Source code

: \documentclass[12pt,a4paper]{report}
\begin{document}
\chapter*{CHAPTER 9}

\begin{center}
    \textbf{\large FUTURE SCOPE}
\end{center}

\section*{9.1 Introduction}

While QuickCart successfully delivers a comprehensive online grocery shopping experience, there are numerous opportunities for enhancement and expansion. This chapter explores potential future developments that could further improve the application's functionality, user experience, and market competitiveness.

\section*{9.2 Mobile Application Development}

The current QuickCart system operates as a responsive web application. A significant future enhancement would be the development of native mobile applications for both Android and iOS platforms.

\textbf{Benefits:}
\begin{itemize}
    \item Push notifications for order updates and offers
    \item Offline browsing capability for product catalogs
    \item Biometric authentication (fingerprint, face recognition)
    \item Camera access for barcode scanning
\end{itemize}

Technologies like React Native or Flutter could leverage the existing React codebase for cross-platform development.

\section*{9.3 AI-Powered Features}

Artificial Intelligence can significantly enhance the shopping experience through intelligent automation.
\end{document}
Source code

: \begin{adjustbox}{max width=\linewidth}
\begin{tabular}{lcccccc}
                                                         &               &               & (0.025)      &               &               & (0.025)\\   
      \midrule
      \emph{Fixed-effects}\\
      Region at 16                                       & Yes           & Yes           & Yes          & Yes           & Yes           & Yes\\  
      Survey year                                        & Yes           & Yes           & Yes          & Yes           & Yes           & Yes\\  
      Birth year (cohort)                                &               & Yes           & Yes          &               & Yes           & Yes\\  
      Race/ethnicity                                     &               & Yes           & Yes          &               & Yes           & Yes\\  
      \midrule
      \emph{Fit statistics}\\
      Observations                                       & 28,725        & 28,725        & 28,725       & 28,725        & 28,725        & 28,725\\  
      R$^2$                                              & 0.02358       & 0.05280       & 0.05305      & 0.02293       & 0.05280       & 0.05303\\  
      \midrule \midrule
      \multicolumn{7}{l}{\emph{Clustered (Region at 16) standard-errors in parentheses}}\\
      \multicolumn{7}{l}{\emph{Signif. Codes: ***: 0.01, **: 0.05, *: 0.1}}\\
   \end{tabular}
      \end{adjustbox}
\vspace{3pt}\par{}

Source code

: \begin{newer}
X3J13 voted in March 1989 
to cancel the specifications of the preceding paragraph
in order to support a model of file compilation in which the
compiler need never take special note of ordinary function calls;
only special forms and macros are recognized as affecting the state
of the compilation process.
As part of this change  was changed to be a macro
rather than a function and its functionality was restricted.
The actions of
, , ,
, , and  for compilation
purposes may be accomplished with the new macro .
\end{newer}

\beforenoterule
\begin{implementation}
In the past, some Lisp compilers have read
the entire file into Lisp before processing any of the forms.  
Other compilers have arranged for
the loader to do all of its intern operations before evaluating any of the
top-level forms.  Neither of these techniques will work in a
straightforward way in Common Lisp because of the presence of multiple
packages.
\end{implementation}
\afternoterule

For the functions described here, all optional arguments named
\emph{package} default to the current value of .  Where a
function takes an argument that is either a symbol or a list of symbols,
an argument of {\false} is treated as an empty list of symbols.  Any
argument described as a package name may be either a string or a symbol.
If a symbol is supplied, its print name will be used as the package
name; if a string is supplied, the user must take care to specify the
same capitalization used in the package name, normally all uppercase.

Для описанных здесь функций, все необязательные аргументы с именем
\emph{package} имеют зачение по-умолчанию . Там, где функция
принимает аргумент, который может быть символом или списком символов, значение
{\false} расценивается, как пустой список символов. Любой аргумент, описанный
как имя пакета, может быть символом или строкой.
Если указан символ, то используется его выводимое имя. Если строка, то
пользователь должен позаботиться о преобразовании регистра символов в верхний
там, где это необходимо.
******
Task to carry out → Transcribe the listing above in full, word for word.

Response below →
Source code

: \documentclass[12pt,a4paper]{report}
\begin{document}
\chapter*{CHAPTER 9}

\begin{center}
    \textbf{\large FUTURE SCOPE}
\end{center}

\section*{9.1 Introduction}

While QuickCart successfully delivers a comprehensive online grocery shopping experience, there are numerous opportunities for enhancement and expansion. This chapter explores potential future developments that could further improve the application's functionality, user experience, and market competitiveness.

\section*{9.2 Mobile Application Development}

The current QuickCart system operates as a responsive web application. A significant future enhancement would be the development of native mobile applications for both Android and iOS platforms.

\textbf{Benefits:}
\begin{itemize}
    \item Push notifications for order updates and offers
    \item Offline browsing capability for product catalogs
    \item Biometric authentication (fingerprint, face recognition)
    \item Camera access for barcode scanning
\end{itemize}

Technologies like React Native or Flutter could leverage the existing React codebase for cross-platform development.

\section*{9.3 AI-Powered Features}

Artificial Intelligence can significantly enhance the shopping experience through intelligent automation.
\end{document}
Source code

: \begin{adjustbox}{max width=\linewidth}
\begin{tabular}{lcccccc}
                                                         &               &               & (0.025)      &               &               & (0.025)\\   
      \midrule
      \emph{Fixed-effects}\\
      Region at 16                                       & Yes           & Yes           & Yes          & Yes           & Yes           & Yes\\  
      Survey year                                        & Yes           & Yes           & Yes          & Yes           & Yes           & Yes\\  
      Birth year (cohort)                                &               & Yes           & Yes          &               & Yes           & Yes\\  
      Race/ethnicity                                     &               & Yes           & Yes          &               & Yes           & Yes\\  
      \midrule
      \emph{Fit statistics}\\
      Observations                                       & 28,725        & 28,725        & 28,725       & 28,725        & 28,725        & 28,725\\  
      R$^2$                                              & 0.02358       & 0.05280       & 0.05305      & 0.02293       & 0.05280       & 0.05303\\  
      \midrule \midrule
      \multicolumn{7}{l}{\emph{Clustered (Region at 16) standard-errors in parentheses}}\\
      \multicolumn{7}{l}{\emph{Signif. Codes: ***: 0.01, **: 0.05, *: 0.1}}\\
   \end{tabular}
      \end{adjustbox}
\vspace{3pt}\par{}

Source code

: \begin{newer}
X3J13 voted in March 1989 
to cancel the specifications of the preceding paragraph
in order to support a model of file compilation in which the
compiler need never take special note of ordinary function calls;
only special forms and macros are recognized as affecting the state
of the compilation process.
As part of this change  was changed to be a macro
rather than a function and its functionality was restricted.
The actions of
, , ,
, , and  for compilation
purposes may be accomplished with the new macro .
\end{newer}

\beforenoterule
\begin{implementation}
In the past, some Lisp compilers have read
the entire file into Lisp before processing any of the forms.  
Other compilers have arranged for
the loader to do all of its intern operations before evaluating any of the
top-level forms.  Neither of these techniques will work in a
straightforward way in Common Lisp because of the presence of multiple
packages.
\end{implementation}
\afternoterule

For the functions described here, all optional arguments named
\emph{package} default to the current value of .  Where a
function takes an argument that is either a symbol or a list of symbols,
an argument of {\false} is treated as an empty list of symbols.  Any
argument described as a package name may be either a string or a symbol.
If a symbol is supplied, its print name will be used as the package
name; if a string is supplied, the user must take care to specify the
same capitalization used in the package name, normally all uppercase.

Для описанных здесь функций, все необязательные аргументы с именем
\emph{package} имеют зачение по-умолчанию . Там, где функция
принимает аргумент, который может быть символом или списком символов, значение
{\false} расценивается, как пустой список символов. Любой аргумент, описанный
как имя пакета, может быть символом или строкой.
Если указан символ, то используется его выводимое имя. Если строка, то
пользователь должен позаботиться о преобразовании регистра символов в верхний
там, где это необходимо.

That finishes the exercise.